- Published on
OCT-24 Things I've Read
- Authors
- Name
- Joey00072
- @shxf0072
small notes on things I've read in october 2024
Rethinking Softmax- Self-Attention with Polynomial Activations
Paper argues softmax is not a special operation, it works because it acts as regularizer Frobenius norm (frobenius_norm = x.square().sum()
) for attention matrix
IMO,
this just proves that making models big and stabilizing training makes them just work.
Architecture doesn't matter as much. They also mention for vision their method worked better than language. So softmax is still special :?
Yeah paper is good, but conclusion should be train bigger model with reasonable activation and it will work.
Sparse Crosscoders for Cross-Layer Features and Model Diffing
Anthropic is ssly cooking in mech interpretability side, cross coders are more generalization of SAE, it's naturally continuation of idea that content is not stored in single layer but across layers and if they are linearly separable we can interpret them.
HOW TO EVALUATE REWARD MODELS FOR RLHF
Does the reward model lead to good post-RLHF language model performance?
YES duh,
Paper introduces new benchmark for reward model Preference Proxy Evaluations (PPE), nothing else special to point out but new benchmark good. RewardBench is overused.
Entropix
xjdr and doomslide cooked this awesome idea. sample from llm based on entropy and varentropy. lm have inate abality to express uncertainty to express its uncertainty. use it to create better sampler. its under explored area and maybe o1 uses some of this concept (just guessing). hrishioa put nice explaintion blog Entropixplained
THINKING LLMS - GENERAL INSTRUCTION FOLLOWING WITH THOUGHT
Paper was trying to ride O1 hype train, they used DPO with CoT
- LM to generate n responses with think prompt
- Judge model ranks outputs (not thought)
- DPO on highest with lowest rank (including CoT)
Named method Thought Preference Optimization (TPO) cause hype.
Sabotage evaluations for frontier models
Did they find anything harming, NO. They put sabotage into 4 groups: human decision sabotage, code, sandbagging and undermining oversight. But I get this feeling they try to create paranoia and fear.

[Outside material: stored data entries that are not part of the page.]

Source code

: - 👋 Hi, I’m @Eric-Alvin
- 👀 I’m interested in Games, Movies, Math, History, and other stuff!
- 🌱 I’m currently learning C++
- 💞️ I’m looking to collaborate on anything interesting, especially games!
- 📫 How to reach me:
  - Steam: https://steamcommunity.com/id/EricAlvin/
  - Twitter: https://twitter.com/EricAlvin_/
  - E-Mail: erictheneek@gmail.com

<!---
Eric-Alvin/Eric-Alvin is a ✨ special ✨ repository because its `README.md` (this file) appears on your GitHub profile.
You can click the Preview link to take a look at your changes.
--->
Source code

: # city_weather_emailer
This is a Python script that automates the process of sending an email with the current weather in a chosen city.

But nice work by Anthropic, safety is important.
Meta Lingua
Nasty Grad Accumulation BUG
Zach Muller put nice TLDR: https://x.com/TheZachMueller/status/1847021850586476919
Efficient Dictionary Learning with Switch Sparse Autoencoders
Replace SAE up down matrix with MoE. It works but I don't like it, you are essentially doing double gating. 1st MoE gate and 2nd activation gate this is forced deactivation of some neurons, but it's computationally efficient so good option for GPU poor or extra large models I guess.
Differential Transformer
Ided is create two attention matix substract one from other, this will reduces attenion noise and outlier. while theoretically this makde sense, I have doubt it will increase in performance. is because of diffing, also when you get to really long context softmax forces you to have really small attention scores. i think is likly bcs of rms norm applied after attention. (which they show group norm in paper for some reason) it look like one of cases where adding structure improves performance in short term,
claims looks legit, code is open source so i will test it what going on here.
Fitting an Elephant with Four non-Zero Parameters
we can create elephant with 4 parameters,
is it useful? no. but it's fun. isnt that why we do science?